_What you have to do_
Count the lines of data below that include "https". Provide only the number.

(Stored items)
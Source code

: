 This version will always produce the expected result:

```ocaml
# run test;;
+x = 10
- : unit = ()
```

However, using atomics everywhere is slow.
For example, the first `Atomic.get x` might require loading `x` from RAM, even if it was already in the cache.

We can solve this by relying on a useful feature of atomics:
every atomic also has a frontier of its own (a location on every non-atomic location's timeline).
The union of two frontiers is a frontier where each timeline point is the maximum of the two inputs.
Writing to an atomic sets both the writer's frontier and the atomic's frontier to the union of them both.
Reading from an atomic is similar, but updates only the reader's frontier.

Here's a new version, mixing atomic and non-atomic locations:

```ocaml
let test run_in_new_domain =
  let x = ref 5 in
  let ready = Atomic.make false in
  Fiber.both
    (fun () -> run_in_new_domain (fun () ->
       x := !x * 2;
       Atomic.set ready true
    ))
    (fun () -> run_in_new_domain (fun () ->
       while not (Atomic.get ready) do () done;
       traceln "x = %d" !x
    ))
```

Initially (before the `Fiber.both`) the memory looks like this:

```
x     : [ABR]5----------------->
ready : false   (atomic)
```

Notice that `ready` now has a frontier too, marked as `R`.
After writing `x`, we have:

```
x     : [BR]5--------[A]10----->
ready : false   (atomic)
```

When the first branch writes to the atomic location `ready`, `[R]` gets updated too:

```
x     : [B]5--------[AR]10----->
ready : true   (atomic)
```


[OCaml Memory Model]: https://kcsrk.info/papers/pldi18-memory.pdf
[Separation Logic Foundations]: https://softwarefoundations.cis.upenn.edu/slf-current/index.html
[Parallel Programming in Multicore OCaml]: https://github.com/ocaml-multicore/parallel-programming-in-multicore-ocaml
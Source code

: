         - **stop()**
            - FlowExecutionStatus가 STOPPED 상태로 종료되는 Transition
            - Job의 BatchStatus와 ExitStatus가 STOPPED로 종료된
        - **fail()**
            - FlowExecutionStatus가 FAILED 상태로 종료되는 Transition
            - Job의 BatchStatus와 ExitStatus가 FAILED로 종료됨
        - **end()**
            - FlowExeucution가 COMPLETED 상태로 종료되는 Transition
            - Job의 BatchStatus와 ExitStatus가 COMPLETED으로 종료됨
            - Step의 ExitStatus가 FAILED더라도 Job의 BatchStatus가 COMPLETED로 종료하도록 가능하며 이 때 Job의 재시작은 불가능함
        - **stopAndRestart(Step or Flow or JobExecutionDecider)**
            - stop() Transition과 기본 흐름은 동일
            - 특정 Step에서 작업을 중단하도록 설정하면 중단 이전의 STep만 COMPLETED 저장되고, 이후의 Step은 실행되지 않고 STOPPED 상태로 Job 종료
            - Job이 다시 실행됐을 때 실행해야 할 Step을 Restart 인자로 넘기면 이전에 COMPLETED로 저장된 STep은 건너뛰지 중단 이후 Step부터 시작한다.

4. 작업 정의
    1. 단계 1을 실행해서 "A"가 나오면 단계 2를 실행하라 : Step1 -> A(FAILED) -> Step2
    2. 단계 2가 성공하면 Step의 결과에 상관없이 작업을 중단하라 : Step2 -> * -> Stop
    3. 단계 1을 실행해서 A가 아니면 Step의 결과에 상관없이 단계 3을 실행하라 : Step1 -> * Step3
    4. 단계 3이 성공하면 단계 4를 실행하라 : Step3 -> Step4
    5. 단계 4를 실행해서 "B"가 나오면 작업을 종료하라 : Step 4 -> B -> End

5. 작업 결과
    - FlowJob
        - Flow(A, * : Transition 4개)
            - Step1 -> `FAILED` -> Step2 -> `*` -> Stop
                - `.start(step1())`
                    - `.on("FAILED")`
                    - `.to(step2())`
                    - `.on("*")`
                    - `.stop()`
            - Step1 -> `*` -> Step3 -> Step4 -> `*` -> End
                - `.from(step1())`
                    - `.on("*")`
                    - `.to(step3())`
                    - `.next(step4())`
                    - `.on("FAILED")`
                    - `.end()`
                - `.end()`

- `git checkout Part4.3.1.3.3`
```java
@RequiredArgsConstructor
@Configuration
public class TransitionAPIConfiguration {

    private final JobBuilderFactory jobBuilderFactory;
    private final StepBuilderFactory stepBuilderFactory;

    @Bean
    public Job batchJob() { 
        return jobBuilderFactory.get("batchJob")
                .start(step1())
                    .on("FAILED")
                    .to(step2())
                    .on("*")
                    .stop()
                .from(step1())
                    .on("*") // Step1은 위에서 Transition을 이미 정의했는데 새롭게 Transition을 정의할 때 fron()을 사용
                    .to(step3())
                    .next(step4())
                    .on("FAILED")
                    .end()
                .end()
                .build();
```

_Problem solution_
3